§ **YOUR INSTRUCTIONS**
Give back the line below containing "尽管如此，加菲尔实在无法把这些眼神看作是一样的东西。" and every later line, exactly.

§ **Records from a dataset**
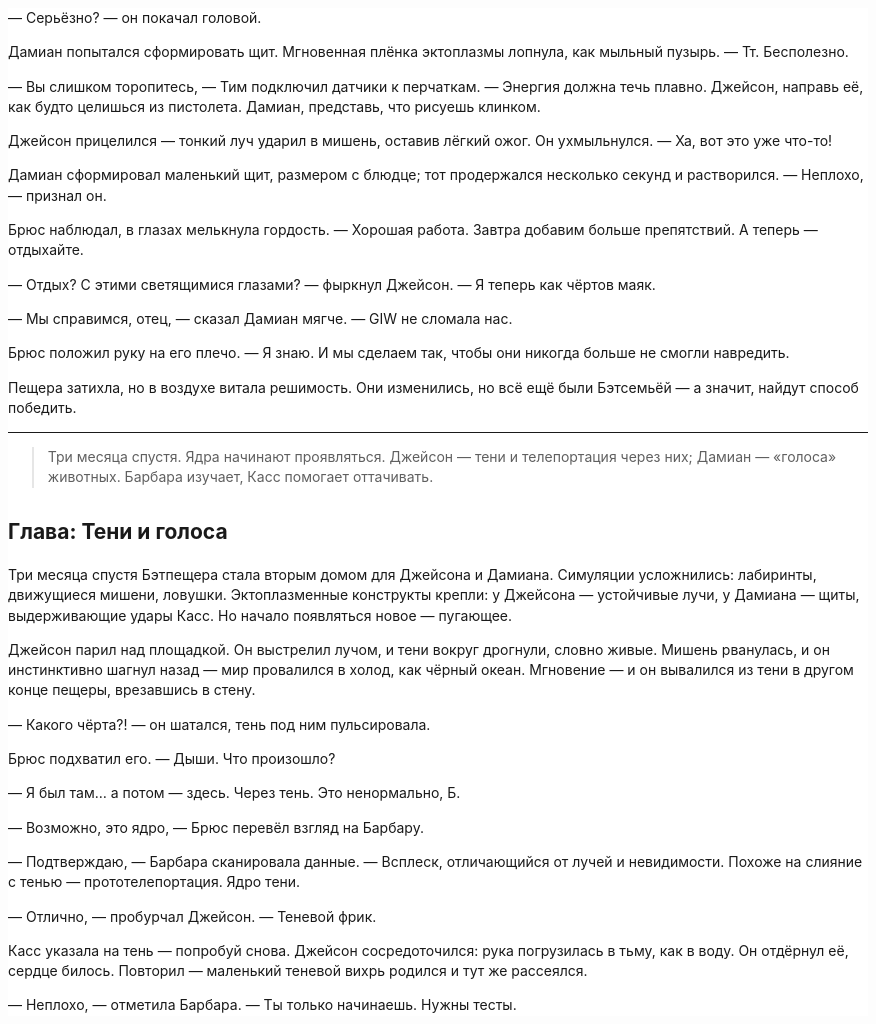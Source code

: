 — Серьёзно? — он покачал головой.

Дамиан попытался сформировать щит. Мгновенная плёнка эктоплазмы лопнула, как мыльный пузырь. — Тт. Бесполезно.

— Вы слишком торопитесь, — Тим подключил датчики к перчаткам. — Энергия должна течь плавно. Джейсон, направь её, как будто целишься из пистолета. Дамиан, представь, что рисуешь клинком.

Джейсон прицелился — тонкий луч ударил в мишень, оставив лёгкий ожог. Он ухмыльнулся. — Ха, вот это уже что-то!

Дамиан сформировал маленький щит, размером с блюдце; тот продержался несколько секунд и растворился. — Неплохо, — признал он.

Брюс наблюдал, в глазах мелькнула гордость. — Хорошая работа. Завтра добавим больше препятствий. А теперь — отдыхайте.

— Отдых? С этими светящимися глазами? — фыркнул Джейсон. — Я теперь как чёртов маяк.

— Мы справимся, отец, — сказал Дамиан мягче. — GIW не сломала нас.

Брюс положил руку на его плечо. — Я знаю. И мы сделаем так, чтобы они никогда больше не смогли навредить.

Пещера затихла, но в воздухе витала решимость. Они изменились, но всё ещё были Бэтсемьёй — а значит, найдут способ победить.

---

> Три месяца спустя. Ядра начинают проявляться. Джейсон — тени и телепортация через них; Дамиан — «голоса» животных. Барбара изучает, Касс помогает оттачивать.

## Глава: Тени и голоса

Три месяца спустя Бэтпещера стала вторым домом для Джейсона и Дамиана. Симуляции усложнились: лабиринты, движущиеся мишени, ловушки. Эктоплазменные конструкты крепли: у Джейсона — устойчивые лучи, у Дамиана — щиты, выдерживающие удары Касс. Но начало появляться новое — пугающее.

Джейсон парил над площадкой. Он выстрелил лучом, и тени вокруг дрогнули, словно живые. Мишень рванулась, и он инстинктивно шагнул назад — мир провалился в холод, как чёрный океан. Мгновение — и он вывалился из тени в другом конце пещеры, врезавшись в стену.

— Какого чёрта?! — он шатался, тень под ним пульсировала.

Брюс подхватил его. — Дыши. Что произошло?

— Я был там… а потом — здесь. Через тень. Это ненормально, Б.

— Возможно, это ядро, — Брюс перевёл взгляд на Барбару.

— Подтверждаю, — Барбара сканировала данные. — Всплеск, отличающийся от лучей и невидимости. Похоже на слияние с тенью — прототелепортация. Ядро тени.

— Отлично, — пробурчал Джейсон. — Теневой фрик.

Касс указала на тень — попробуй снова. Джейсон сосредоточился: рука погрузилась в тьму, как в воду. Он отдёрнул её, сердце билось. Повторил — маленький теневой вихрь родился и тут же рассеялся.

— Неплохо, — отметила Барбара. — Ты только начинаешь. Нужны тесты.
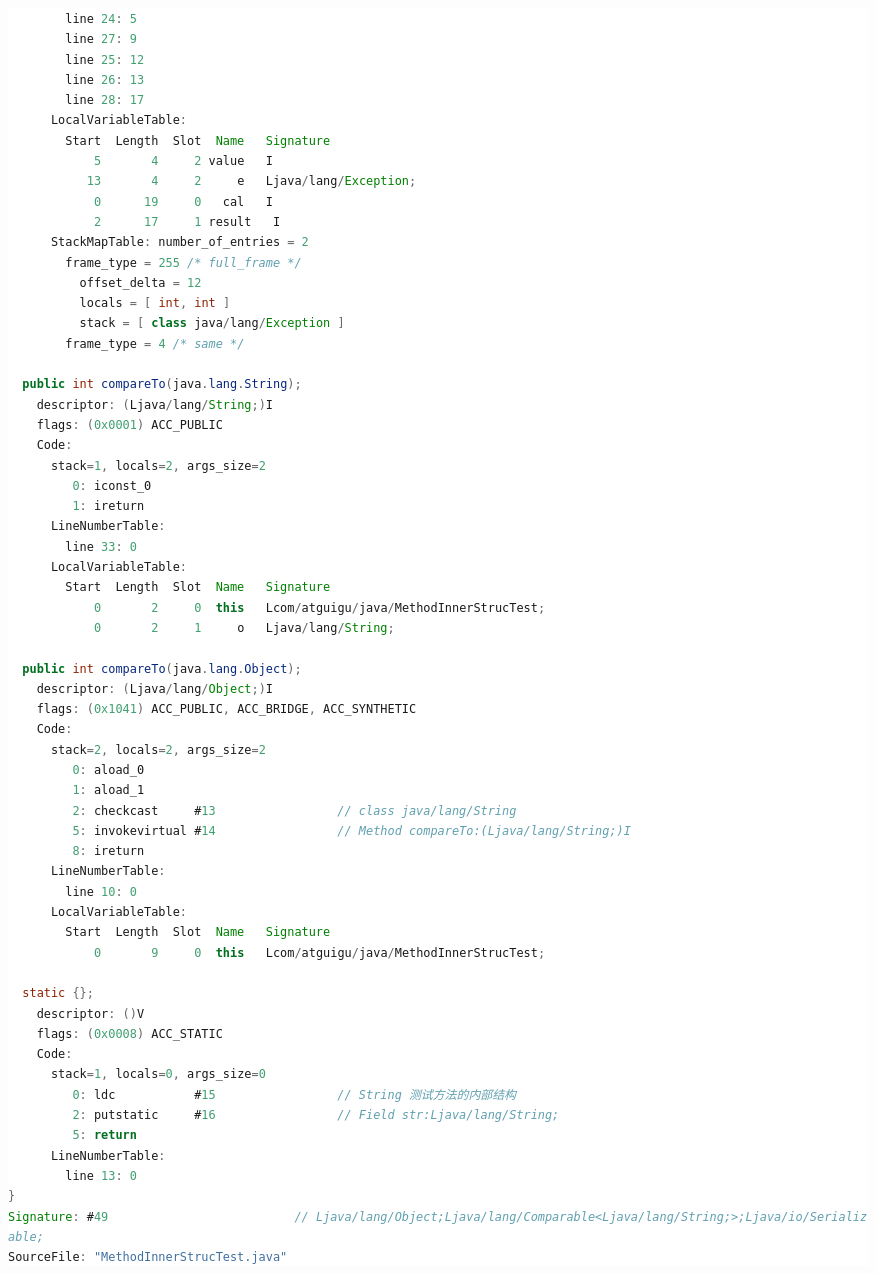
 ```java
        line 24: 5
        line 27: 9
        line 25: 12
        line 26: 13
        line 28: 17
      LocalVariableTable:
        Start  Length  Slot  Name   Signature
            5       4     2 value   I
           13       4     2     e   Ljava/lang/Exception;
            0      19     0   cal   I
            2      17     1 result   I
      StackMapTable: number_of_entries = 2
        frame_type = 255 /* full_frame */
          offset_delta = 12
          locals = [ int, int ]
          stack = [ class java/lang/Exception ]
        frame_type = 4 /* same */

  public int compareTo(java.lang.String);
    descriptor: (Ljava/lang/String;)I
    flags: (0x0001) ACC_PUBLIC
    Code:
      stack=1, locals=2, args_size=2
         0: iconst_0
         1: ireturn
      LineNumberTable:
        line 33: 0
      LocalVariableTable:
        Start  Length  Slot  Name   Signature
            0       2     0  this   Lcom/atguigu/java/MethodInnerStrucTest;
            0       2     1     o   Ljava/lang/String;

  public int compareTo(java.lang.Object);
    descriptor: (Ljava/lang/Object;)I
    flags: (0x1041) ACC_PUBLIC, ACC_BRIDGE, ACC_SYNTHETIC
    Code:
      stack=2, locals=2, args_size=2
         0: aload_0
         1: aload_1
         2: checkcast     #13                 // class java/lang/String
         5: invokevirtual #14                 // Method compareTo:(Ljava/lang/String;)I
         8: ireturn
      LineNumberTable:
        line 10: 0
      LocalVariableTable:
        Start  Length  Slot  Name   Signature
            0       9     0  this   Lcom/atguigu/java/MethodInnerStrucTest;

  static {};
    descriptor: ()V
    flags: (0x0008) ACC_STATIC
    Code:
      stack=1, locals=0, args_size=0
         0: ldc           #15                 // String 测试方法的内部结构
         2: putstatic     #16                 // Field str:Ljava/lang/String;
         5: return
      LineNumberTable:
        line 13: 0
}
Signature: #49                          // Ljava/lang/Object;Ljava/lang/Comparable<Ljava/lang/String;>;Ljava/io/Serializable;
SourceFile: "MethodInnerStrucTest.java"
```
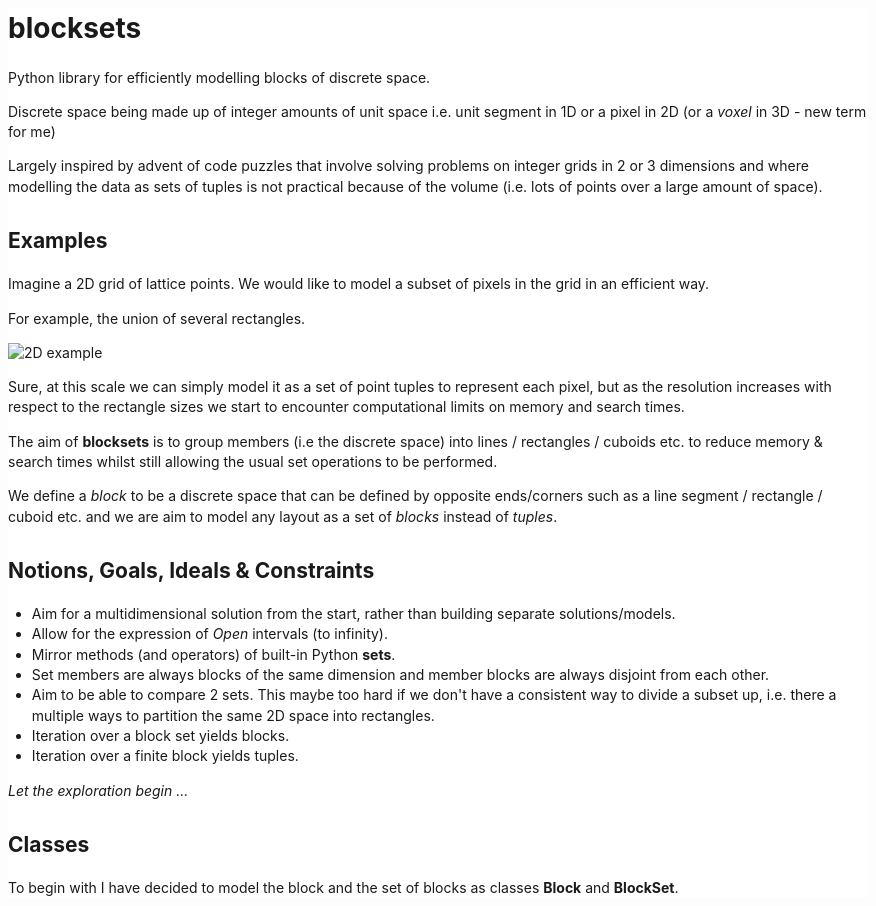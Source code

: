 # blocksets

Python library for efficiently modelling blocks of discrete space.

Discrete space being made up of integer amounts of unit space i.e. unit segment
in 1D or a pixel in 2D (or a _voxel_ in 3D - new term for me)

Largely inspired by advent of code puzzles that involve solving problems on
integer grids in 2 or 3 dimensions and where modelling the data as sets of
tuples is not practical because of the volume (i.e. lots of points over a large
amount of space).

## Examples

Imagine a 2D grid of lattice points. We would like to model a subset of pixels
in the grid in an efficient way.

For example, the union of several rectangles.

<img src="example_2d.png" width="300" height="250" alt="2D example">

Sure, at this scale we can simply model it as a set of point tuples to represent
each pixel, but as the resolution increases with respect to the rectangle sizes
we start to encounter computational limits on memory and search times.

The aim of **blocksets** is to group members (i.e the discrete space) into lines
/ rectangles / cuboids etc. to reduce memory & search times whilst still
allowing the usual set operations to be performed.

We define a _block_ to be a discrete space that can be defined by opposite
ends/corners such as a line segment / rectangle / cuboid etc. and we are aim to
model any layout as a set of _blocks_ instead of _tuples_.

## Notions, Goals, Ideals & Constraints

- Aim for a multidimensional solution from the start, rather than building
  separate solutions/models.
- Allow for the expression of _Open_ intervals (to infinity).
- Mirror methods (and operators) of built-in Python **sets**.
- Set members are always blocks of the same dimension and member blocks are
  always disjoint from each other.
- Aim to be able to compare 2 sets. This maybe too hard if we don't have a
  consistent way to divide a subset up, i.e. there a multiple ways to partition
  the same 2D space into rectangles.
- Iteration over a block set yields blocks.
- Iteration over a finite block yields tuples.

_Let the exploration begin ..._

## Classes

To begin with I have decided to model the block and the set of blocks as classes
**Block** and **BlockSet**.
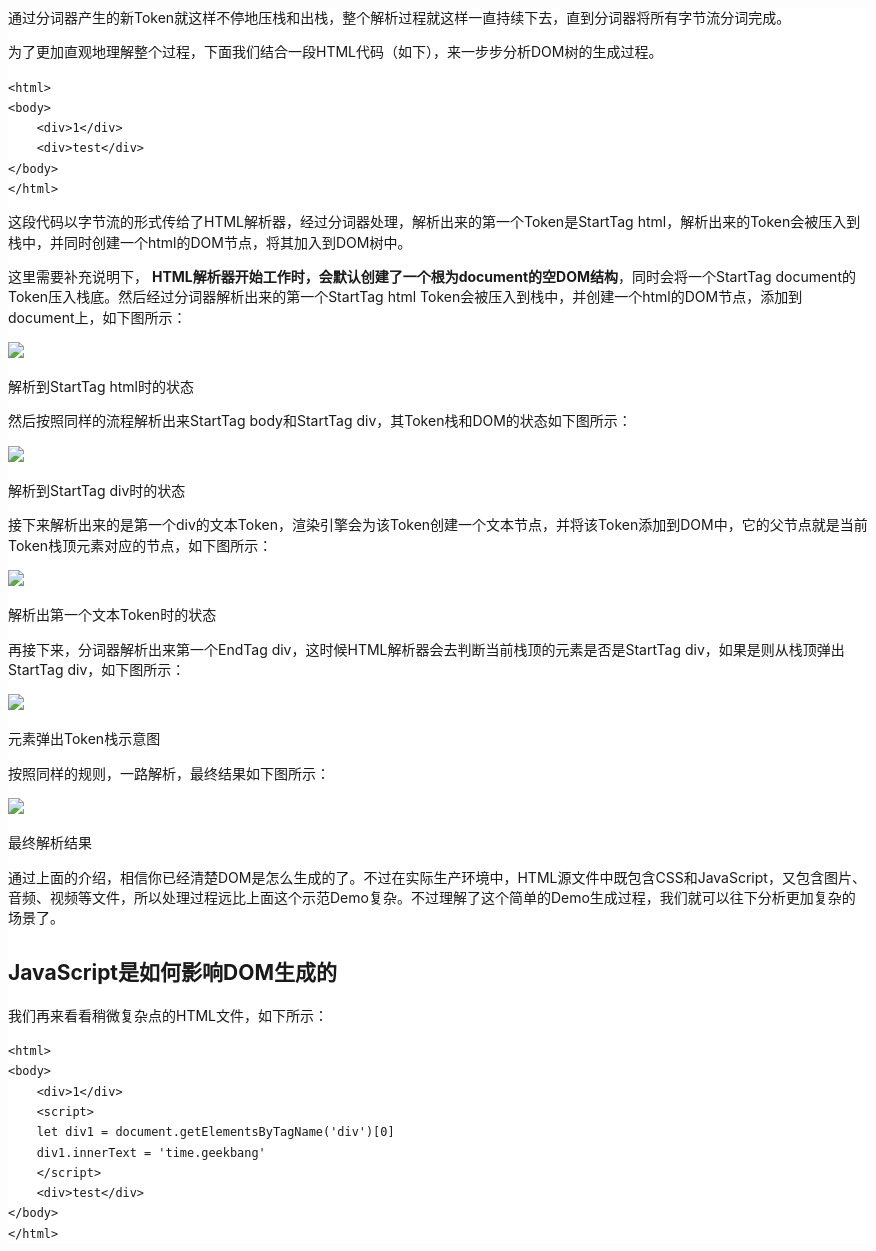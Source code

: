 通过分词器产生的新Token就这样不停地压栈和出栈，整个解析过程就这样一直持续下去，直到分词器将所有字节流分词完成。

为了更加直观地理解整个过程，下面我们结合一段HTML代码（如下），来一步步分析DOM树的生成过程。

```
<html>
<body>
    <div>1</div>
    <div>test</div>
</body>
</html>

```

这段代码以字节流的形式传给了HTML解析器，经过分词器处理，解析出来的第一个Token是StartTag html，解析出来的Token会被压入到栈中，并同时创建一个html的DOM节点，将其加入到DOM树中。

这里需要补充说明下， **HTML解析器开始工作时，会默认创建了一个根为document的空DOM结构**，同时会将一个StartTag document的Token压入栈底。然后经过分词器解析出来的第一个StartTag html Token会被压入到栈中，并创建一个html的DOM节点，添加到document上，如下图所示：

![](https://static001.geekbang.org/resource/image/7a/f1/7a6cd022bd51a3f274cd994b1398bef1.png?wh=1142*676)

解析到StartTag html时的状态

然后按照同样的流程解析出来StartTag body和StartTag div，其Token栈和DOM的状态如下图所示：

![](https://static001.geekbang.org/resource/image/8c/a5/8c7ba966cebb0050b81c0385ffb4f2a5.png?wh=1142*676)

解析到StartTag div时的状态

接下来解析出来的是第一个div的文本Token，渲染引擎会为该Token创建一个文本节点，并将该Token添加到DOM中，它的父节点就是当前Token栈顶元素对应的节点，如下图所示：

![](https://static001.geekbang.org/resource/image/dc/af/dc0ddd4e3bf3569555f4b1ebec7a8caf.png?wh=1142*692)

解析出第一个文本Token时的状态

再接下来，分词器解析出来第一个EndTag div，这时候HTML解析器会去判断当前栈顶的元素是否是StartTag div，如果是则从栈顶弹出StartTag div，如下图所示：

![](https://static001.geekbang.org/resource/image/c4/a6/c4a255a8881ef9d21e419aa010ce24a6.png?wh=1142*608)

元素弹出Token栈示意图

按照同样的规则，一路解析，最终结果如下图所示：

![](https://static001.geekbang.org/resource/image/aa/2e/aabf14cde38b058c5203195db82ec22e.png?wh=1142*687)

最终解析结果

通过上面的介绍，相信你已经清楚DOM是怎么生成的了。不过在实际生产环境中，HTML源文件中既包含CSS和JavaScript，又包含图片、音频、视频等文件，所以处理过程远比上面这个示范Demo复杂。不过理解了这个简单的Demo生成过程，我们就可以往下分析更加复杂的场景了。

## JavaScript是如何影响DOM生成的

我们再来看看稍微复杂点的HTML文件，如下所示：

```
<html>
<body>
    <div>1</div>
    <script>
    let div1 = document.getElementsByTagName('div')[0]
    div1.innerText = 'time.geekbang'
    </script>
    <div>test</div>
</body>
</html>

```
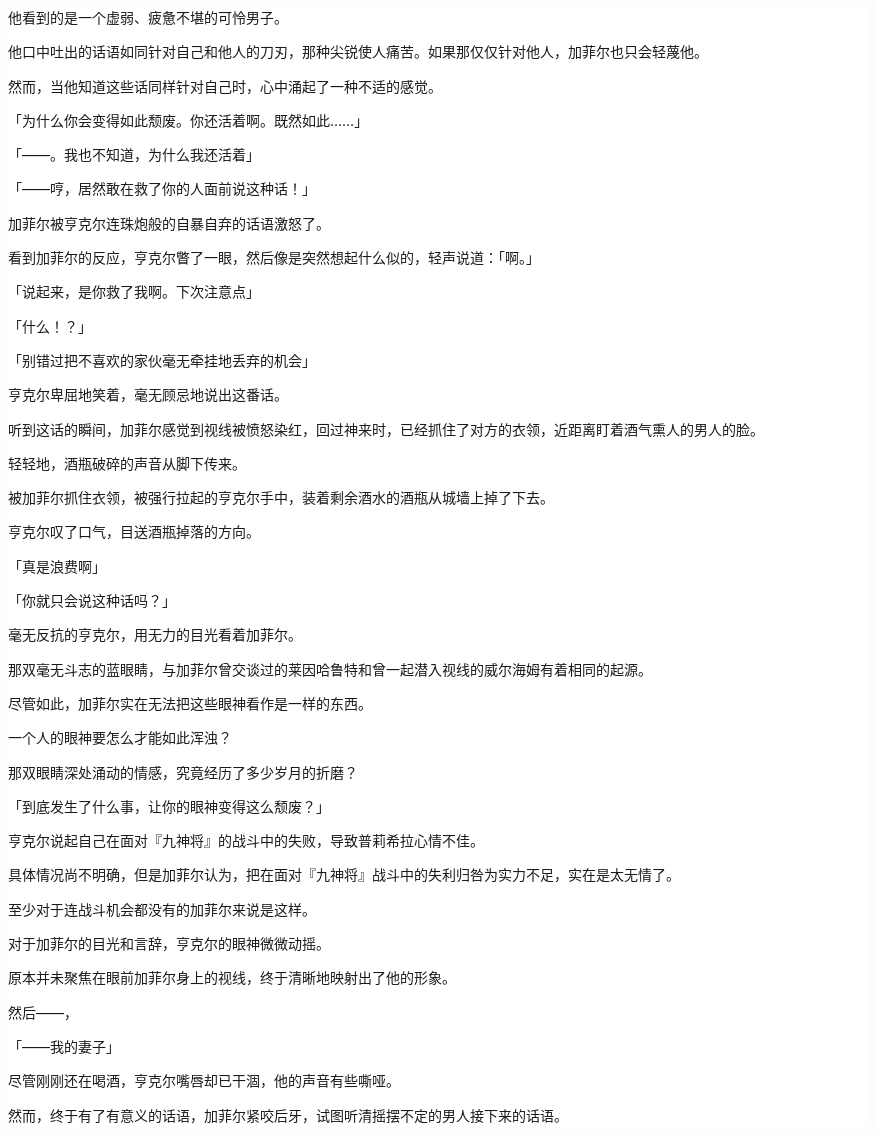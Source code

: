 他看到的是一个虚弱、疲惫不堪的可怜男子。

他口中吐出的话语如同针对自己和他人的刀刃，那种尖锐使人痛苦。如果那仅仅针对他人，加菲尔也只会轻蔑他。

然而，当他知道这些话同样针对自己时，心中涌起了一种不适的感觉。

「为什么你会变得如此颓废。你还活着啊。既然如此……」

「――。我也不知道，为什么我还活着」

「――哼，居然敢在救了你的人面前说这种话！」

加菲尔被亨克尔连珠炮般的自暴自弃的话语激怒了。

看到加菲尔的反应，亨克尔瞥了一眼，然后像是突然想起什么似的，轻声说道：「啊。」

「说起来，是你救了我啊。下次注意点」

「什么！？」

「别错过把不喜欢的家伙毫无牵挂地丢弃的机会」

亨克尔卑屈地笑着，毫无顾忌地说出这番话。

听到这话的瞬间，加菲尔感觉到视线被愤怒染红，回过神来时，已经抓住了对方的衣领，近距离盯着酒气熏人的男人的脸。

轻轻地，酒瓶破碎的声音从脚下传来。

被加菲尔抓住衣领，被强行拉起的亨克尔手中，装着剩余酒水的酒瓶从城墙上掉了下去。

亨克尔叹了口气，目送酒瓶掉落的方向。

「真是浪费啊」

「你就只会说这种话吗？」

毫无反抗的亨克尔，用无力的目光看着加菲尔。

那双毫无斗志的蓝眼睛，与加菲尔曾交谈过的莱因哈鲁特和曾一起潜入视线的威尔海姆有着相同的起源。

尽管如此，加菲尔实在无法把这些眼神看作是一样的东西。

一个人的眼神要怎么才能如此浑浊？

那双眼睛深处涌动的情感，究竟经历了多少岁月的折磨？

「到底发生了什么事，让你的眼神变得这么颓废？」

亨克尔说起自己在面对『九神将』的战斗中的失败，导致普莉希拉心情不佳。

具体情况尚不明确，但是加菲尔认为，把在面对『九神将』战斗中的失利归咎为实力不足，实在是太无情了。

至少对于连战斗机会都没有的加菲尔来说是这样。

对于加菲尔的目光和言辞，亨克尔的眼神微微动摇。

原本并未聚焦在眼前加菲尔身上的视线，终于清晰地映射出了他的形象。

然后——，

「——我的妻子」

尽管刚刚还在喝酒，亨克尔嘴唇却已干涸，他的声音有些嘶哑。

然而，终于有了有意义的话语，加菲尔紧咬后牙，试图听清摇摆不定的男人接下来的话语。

§ **RESPONSE**
尽管如此，加菲尔实在无法把这些眼神看作是一样的东西。

一个人的眼神要怎么才能如此浑浊？

那双眼睛深处涌动的情感，究竟经历了多少岁月的折磨？

「到底发生了什么事，让你的眼神变得这么颓废？」

亨克尔说起自己在面对『九神将』的战斗中的失败，导致普莉希拉心情不佳。

具体情况尚不明确，但是加菲尔认为，把在面对『九神将』战斗中的失利归咎为实力不足，实在是太无情了。

至少对于连战斗机会都没有的加菲尔来说是这样。

对于加菲尔的目光和言辞，亨克尔的眼神微微动摇。

原本并未聚焦在眼前加菲尔身上的视线，终于清晰地映射出了他的形象。

然后——，

「——我的妻子」

尽管刚刚还在喝酒，亨克尔嘴唇却已干涸，他的声音有些嘶哑。

然而，终于有了有意义的话语，加菲尔紧咬后牙，试图听清摇摆不定的男人接下来的话语。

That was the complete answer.